-- Entries shown --
══════════════════════════════
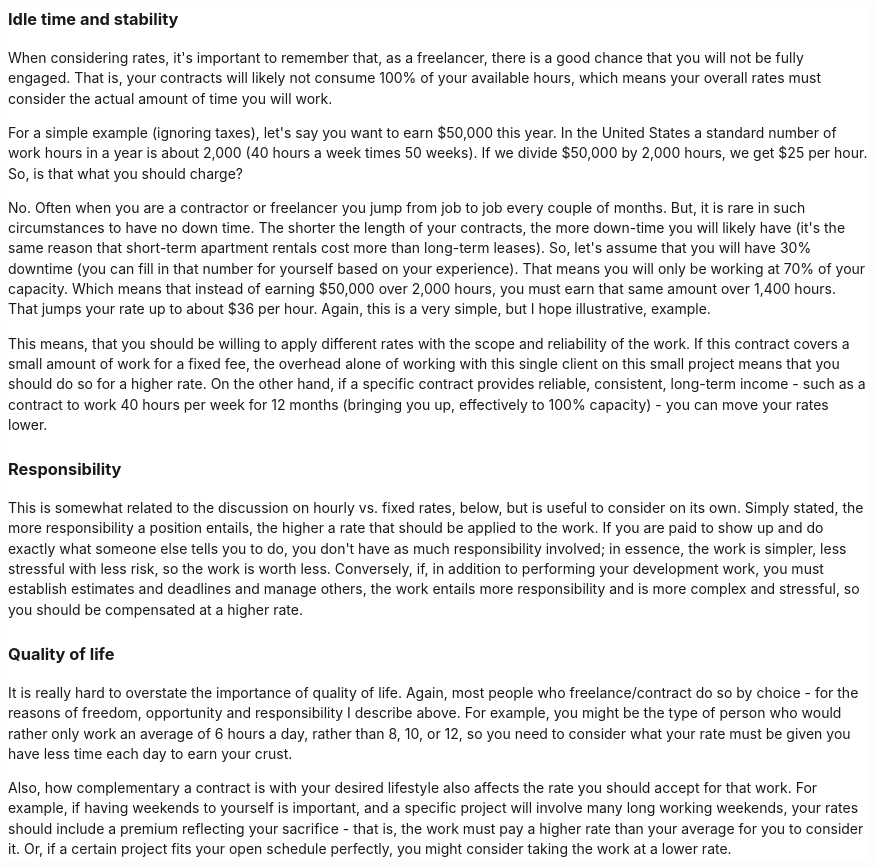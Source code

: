 
<h3 id="idletime">Idle time and stability</h3>

<p>When considering rates, it&#39;s important to remember that, as a freelancer, there is a good chance that you will not be fully engaged. That is, your contracts will likely not consume 100% of your available hours, which means your overall rates must consider the actual amount of time you will work. </p>

<p>For a simple example (ignoring taxes), let&#39;s say you want to earn $50,000 this year. In the United States a standard number of work hours in a year is about 2,000 (40 hours a week times 50 weeks). If we divide $50,000 by 2,000 hours, we get $25 per hour. So, is that what you should charge? </p>

<p>No. Often when you are a contractor or freelancer you jump from job to job every couple of months. But, it is rare in such circumstances to have no down time. The shorter the length of your contracts, the more down-time you will likely have (it&#39;s the same reason that short-term apartment rentals cost more than long-term leases). So, let&#39;s assume that you will have 30% downtime (you can fill in that number for yourself based on your experience). That means you will only be working at 70% of your capacity. Which means that instead of earning $50,000 over 2,000 hours, you must earn that same amount over 1,400 hours. That jumps your rate up to about $36 per hour. Again, this is a very simple, but I hope illustrative, example. </p>

<p>This means, that you should be willing to apply different rates with the scope and reliability of the work. If this contract covers a small amount of work for a fixed fee, the overhead alone of working with this single client on this small project means that you should do so for a higher rate. On the other hand, if a specific contract provides reliable, consistent, long-term income - such as a contract to work 40 hours per week for 12 months (bringing you up, effectively to 100% capacity) - you can move your rates lower.</p>


<h3 id="responsibility">Responsibility</h3>

<p>This is somewhat related to the discussion on hourly vs. fixed rates, below, but is useful to consider on its own. Simply stated, the more responsibility a position entails, the higher a rate that should be applied to the work. If you are paid to show up and do exactly what someone else tells you to do, you don&#39;t have as much responsibility involved; in essence, the work is simpler, less stressful with less risk, so the work is worth less. Conversely, if, in addition to performing your development work, you must establish estimates and deadlines and manage others, the work entails more responsibility and is more complex and stressful, so you should be compensated at a higher rate. </p>


<h3 id="qualityoflife">Quality of life</h3>

<p>It is really hard to overstate the importance of quality of life. Again, most people who freelance/contract do so by choice - for the reasons of freedom, opportunity and responsibility I describe above. For example, you might be the type of person who would rather only work an average of 6 hours a day, rather than 8, 10, or 12, so you need to consider what your rate must be given you have less time each day to earn your crust. </p>

<p>Also, how complementary a contract is with your desired lifestyle also affects the rate you should accept for that work. For example, if having weekends to yourself is important, and a specific project will involve many long working weekends, your rates should include a premium reflecting your sacrifice - that is, the work must pay a higher rate than your average for you to consider it. Or, if a certain project fits your open schedule perfectly, you might consider taking the work at a lower rate. </p>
══════════════════════════════
-- Exercise objective --
Make a list of all lines in the data that contain "only".

-- Exercise answer --
<p>No. Often when you are a contractor or freelancer you jump from job to job every couple of months. But, it is rare in such circumstances to have no down time. The shorter the length of your contracts, the more down-time you will likely have (it&#39;s the same reason that short-term apartment rentals cost more than long-term leases). So, let&#39;s assume that you will have 30% downtime (you can fill in that number for yourself based on your experience). That means you will only be working at 70% of your capacity. Which means that instead of earning $50,000 over 2,000 hours, you must earn that same amount over 1,400 hours. That jumps your rate up to about $36 per hour. Again, this is a very simple, but I hope illustrative, example. </p>
<p>It is really hard to overstate the importance of quality of life. Again, most people who freelance/contract do so by choice - for the reasons of freedom, opportunity and responsibility I describe above. For example, you might be the type of person who would rather only work an average of 6 hours a day, rather than 8, 10, or 12, so you need to consider what your rate must be given you have less time each day to earn your crust. </p>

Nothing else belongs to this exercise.